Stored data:
--- START ---

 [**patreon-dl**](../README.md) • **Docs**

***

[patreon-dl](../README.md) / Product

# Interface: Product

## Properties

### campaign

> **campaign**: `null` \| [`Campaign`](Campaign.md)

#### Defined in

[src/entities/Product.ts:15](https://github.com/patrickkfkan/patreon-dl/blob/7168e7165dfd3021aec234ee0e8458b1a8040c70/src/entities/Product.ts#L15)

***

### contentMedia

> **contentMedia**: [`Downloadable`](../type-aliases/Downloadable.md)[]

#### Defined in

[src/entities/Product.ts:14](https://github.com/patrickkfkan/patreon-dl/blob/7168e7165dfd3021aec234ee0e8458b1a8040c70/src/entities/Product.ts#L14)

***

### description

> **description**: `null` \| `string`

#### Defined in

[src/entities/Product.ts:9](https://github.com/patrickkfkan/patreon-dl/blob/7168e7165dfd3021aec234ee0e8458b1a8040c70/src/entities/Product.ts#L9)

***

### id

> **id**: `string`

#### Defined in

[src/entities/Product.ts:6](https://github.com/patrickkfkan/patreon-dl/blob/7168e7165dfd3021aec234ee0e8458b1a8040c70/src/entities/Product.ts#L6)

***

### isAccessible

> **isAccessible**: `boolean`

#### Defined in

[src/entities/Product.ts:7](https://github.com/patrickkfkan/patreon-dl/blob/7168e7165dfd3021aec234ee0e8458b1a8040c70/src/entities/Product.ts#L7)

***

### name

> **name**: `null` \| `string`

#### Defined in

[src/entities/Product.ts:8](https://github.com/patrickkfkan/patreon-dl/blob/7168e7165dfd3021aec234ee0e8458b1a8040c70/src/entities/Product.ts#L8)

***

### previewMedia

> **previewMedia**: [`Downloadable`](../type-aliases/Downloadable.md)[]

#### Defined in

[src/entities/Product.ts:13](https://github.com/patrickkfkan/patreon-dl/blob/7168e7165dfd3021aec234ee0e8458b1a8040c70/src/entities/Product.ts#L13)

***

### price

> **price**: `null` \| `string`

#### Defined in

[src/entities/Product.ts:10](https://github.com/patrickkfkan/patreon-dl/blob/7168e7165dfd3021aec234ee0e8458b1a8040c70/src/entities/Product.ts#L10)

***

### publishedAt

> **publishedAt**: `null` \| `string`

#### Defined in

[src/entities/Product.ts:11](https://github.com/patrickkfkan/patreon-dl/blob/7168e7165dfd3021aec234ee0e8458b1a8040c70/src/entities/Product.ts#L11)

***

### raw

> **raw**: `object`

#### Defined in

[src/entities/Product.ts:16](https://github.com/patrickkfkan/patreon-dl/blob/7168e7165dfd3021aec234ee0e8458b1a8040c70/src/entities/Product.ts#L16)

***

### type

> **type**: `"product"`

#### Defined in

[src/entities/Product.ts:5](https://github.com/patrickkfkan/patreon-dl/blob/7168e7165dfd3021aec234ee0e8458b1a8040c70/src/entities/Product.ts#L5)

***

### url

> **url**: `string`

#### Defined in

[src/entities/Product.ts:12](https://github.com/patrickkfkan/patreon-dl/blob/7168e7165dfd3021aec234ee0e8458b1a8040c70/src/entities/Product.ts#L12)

--- END ---

# DIRECTIONS
Answer with one number only: how many lines in the data contain the word "string"?

# RESPONSE FOR THIS EXERCISE
6